No pictures should appear in the copy; otherwise retype the entries exactly.
━━━━━━
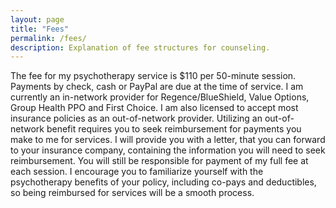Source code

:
 ```yaml
---
layout: page
title: "Fees"
permalink: /fees/
description: Explanation of fee structures for counseling.
---
```


The fee for my psychotherapy service is $110 per 50-minute session. Payments by check, cash or PayPal are due at the time of service. I am currently an in-network provider for Regence/BlueShield, Value Options, Group Health PPO and First Choice. I am also licensed to accept most insurance policies as an out-of-network provider. Utilizing an out-of-network benefit requires you to seek reimbursement for payments you make to me for services. I will provide you with a letter, that you can forward to your insurance company, containing the information you will need to seek reimbursement. You will still be responsible for payment of my full fee at each session. I encourage you to familiarize yourself with the psychotherapy benefits of your policy, including co-pays and deductibles, so being reimbursed for services will be a smooth process.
━━━━━━
### ANSWER
Source code

:
 ```yaml
---
layout: page
title: "Fees"
permalink: /fees/
description: Explanation of fee structures for counseling.
---
```


The fee for my psychotherapy service is $110 per 50-minute session. Payments by check, cash or PayPal are due at the time of service. I am currently an in-network provider for Regence/BlueShield, Value Options, Group Health PPO and First Choice. I am also licensed to accept most insurance policies as an out-of-network provider. Utilizing an out-of-network benefit requires you to seek reimbursement for payments you make to me for services. I will provide you with a letter, that you can forward to your insurance company, containing the information you will need to seek reimbursement. You will still be responsible for payment of my full fee at each session. I encourage you to familiarize yourself with the psychotherapy benefits of your policy, including co-pays and deductibles, so being reimbursed for services will be a smooth process.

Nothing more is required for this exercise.